Still, the actress is saddled with another mothering, tough-love character in a soapy crime film that doesn’t do justice to her immense talents

IMDb/Ringer illustration

Taraji P. Henson, the 47-year-old star of Hustle & Flow, Fox’s Empire, the Oscar-nominated Hidden Figures, and, as of this week, the crime drama Proud Mary, has given us too much scene-skewering delight—too many chances to gasp at her characters’ naked audacity, admire their moral certitude, cackle at their folly—for us to feel entirely worthy of her talents. Proud Mary, in which Henson plays an assassin who’s simultaneously cold-blooded and motheringly warm-hearted, is unfortunately lacking in such chances. Despite the ferocious confidence of the movie’s title—spunk by way of John Fogerty and Tina Turner—no one here’s got much to be proud of. No viewer will finish the movie prostrate, humbled by its star’s overwhelming talent, because the movie never gives us a reason to be. It’s too aggressively mediocre for all that, and Henson, for her many merits otherwise, is encouraged to deliver a middling performance in kind. The movie knows what makes her worth watching. It simply doesn’t know how to make itself equally worthy.

That’s fine. Bad movies happen to good people all the time. And “bad” doesn’t really get at the problem here to begin with: Better to say that this movie is a missed opportunity. Proud Mary’s heroine assassin, Mary, is a woman who wants out. She wants to quit the business and leave behind the crime family run by her unofficially adopted father, Benny (Danny Glover). But before that can happen, Mary makes the mistake of wandering the apartment of a mark she just killed, stumbling upon the man’s son—who’s playing video games and oblivious to what’s going on—and becoming overwhelmed with guilt. She steals a picture of the son and ends up following the kid around for a year, eventually saving his ass when he falls in with a rival crime family. One thing leads to another and these crime families find themselves on the brink of an all-out war.

It’s a classic story, or rather, a couple of classic stories: the loyal orphan assassin who wants out, and who unexpectedly realizes she’s human. All fair, all fun, but none of it done any favors by the syrupy mass of unjustified sentimentality that Proud Mary becomes—and none of it as exciting as the blaxploitation-chic Henson vehicle the movie’s advertising seemed to promise. A movie titled Proud Mary, with its poster image of Mary and an afro-collage of stilettos, guns, and projects towers taking the place of her hair, really ought to at least have a personality. Such a movie should also have great fight scenes, being that it’s a movie about people who fight (and win) for a living. Proud Mary saves most of the outright fighting for the end, blasting the title song as Henson and her stunt double wind their way through a lifelessly choreographed gun battle against nobody villains. It’s as overdue as it is boring.

The question facing us today is why we—meaning those of us who spent the last week wondering why the publicity campaign for this movie seemed so shoddy—had such high expectations, despite all signs pointing to a mess.

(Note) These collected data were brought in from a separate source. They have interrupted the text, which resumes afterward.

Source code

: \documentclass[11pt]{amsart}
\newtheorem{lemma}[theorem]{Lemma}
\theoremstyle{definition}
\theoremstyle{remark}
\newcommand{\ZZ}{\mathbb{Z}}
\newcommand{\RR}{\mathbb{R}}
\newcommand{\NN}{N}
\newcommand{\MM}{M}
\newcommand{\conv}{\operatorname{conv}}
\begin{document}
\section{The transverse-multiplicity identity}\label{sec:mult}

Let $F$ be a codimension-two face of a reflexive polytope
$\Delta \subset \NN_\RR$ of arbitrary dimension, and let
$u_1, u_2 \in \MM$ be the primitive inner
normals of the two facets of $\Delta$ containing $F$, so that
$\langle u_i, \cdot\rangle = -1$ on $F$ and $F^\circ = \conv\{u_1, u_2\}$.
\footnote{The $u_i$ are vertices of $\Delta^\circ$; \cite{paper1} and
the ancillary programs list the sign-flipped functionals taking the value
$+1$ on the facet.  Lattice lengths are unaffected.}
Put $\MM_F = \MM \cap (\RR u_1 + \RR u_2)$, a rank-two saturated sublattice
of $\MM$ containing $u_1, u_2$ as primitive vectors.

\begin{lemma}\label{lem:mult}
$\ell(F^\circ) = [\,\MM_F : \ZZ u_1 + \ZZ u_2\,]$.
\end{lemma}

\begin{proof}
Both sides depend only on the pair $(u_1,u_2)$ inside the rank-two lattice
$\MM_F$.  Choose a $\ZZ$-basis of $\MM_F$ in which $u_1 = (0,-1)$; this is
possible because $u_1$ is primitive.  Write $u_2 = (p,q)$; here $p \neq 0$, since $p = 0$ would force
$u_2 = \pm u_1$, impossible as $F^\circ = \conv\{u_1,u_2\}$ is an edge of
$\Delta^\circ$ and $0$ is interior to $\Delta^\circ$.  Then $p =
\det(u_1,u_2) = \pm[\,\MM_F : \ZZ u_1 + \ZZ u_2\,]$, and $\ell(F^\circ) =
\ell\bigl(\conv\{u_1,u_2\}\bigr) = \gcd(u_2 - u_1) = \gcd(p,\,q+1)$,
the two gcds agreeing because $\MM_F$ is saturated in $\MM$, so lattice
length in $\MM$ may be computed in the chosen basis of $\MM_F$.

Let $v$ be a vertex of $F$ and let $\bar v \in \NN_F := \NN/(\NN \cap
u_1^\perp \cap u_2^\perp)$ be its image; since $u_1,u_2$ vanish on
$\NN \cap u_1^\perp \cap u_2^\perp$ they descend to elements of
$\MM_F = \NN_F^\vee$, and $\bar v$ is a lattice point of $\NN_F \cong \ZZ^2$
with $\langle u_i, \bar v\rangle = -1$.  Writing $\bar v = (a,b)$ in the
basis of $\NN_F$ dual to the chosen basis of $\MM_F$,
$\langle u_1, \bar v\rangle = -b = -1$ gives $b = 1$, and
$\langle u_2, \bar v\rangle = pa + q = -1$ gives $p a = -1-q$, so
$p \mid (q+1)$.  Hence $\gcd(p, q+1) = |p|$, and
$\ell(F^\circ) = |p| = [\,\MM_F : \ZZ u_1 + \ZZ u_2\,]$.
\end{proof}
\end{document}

The movie didn’t screen for critics, which is usually a sign that the studio either lacks confidence in their product or isn’t banking on critical reception to boost ticket sales. There weren’t any of the by-now standard Thursday night showings, either, which suggests a lack of interest in boosting the movie’s Friday gross, a helpful peg for word-of-mouth and further weekend grosses. What gives? Proud Mary is very clearly a film that could benefit from the momentum of the moment. It’s high season for movies about kick-ass women: Atomic Blonde and Wonder Woman last year, and the upcoming Red Sparrow and Lara Croft this year. Henson’s movie is unlikely to benefit from the tide. Sony and its imprint, Screen Gems, seem to want to release the movie with as little fuss as possible.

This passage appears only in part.